On December 2, 2021, Celsion Corporation (“we,” “our,” “us,” “Celsion,” or “the Company”) received notice from The Nasdaq Stock Market (“Nasdaq”) that the closing bid price for our common stock had been below $1.00 per share for the previous 30 consecutive business days, and that we are therefore not in compliance with the minimum bid price requirement for continued inclusion on The Nasdaq Capital Market under Nasdaq Listing Rule 5550(a)(2) (the “Rule”).
Nasdaq’s notice has no immediate effect on the listing or trading of our common stock on The Nasdaq Capital Market.

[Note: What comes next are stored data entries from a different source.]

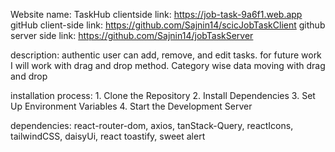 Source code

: Website name: TaskHub
clientside link: https://job-task-9a6f1.web.app
gitHub client-side link: https://github.com/Sajnin14/scicJobTaskClient
github server side link: https://github.com/Sajnin14/jobTaskServer

description: authentic user can add, remove, and edit tasks.
             for future work I will work with drag and drop method. Category wise data moving with drag and drop

installation process: 
    1. Clone the Repository
    2. Install Dependencies
    3. Set Up Environment Variables 
    4. Start the Development Server 

dependencies: react-router-dom, axios, tanStack-Query, reactIcons, tailwindCSS, daisyUi, react toastify, sweet alert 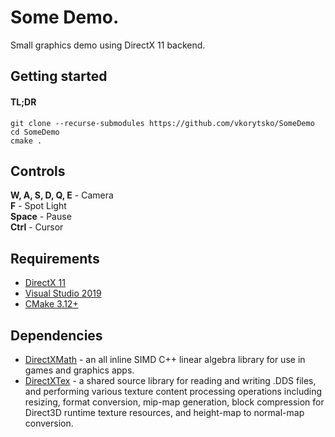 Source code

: # Some Demo.
Small graphics demo using DirectX 11 backend.

## Getting started
#### TL;DR
`git clone --recurse-submodules https://github.com/vkorytsko/SomeDemo`\
`cd SomeDemo`\
`cmake .`

## Controls
**W, A, S, D, Q, E** - Camera\
**F** - Spot Light\
**Space** - Pause\
**Ctrl** - Cursor

## Requirements
- [DirectX 11](https://support.microsoft.com/en-us/topic/how-to-install-the-latest-version-of-directx-d1f5ffa5-dae2-246c-91b1-ee1e973ed8c2)
- [Visual Studio 2019](https://visualstudio.microsoft.com/ru/downloads/)
- [CMake 3.12+](https://cmake.org/install/)

## Dependencies
- [DirectXMath](https://github.com/microsoft/DirectXMath) - an all inline SIMD C++ linear algebra library for use in games and graphics apps.
- [DirectXTex](https://github.com/microsoft/DirectXTex) - a shared source library for reading and writing .DDS files, and performing various texture content processing operations including resizing, format conversion, mip-map generation, block compression for Direct3D runtime texture resources, and height-map to normal-map conversion.
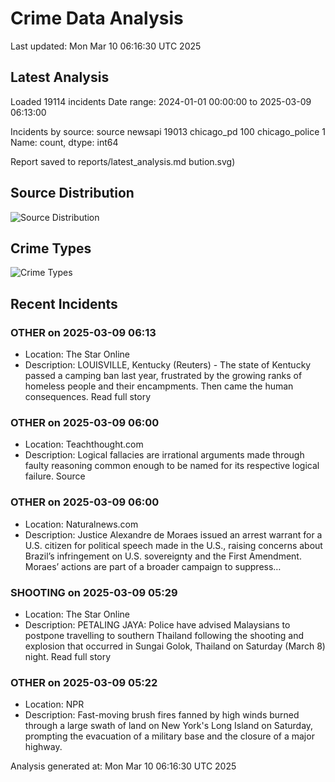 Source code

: # Crime Data Analysis
Last updated: Mon Mar 10 06:16:30 UTC 2025

## Latest Analysis

Loaded 19114 incidents
Date range: 2024-01-01 00:00:00 to 2025-03-09 06:13:00

Incidents by source:
source
newsapi           19013
chicago_pd          100
chicago_police        1
Name: count, dtype: int64

Report saved to reports/latest_analysis.md
bution.svg)

## Source Distribution
![Source Distribution](images/source_distribution.svg)

## Crime Types
![Crime Types](images/crime_types.svg)

## Recent Incidents

### OTHER on 2025-03-09 06:13
- Location: The Star Online
- Description: LOUISVILLE, Kentucky (Reuters) - The state of Kentucky passed a camping ban last year, frustrated by the growing ranks of homeless people and their encampments. Then came the human consequences. Read full story


### OTHER on 2025-03-09 06:00
- Location: Teachthought.com
- Description: Logical fallacies are irrational arguments made through faulty reasoning common enough to be named for its respective logical failure.
Source


### OTHER on 2025-03-09 06:00
- Location: Naturalnews.com
- Description: Justice Alexandre de Moraes issued an arrest warrant for a U.S. citizen for political speech made in the U.S., raising concerns about Brazil’s infringement on U.S. sovereignty and the First Amendment. Moraes’ actions are part of a broader campaign to suppress…


### SHOOTING on 2025-03-09 05:29
- Location: The Star Online
- Description: PETALING JAYA: Police have advised Malaysians to postpone travelling to southern Thailand following the shooting and explosion that occurred in Sungai Golok, Thailand on Saturday (March 8) night. Read full story


### OTHER on 2025-03-09 05:22
- Location: NPR
- Description: Fast-moving brush fires fanned by high winds burned through a large swath of land on New York's Long Island on Saturday, prompting the evacuation of a military base and the closure of a major highway.

Analysis generated at: Mon Mar 10 06:16:30 UTC 2025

The notice indicates that we will have 180 calendar days, until May 31, 2022, to regain compliance with this requirement. We can regain compliance with the $1.00 minimum bid listing requirement if the closing bid price of our common stock is at least $1.00 per share for a minimum of ten (10) consecutive business days during the 180-day compliance period. If we do not regain compliance during the initial compliance period, we may be eligible for additional time to regain compliance. To qualify, we will be required to meet the continued listing requirement for market value of our publicly held shares and all other Nasdaq initial listing standards, except the bid price requirement, and will need to provide written notice to Nasdaq of our intention to cure the deficiency during the second compliance period. If we meet these requirements, we expect that Nasdaq will grant us an additional 180 calendar days to regain compliance with the minimum bid price requirement. If it appears to Nasdaq that we will not be able to cure the deficiency, or if we are otherwise not eligible, we expect that Nasdaq will notify us that our common stock will be subject to delisting. We will have the right to appeal a determination to delist our common stock, and our common stock would remain listed on The Nasdaq Capital Market until the completion of the appeal process.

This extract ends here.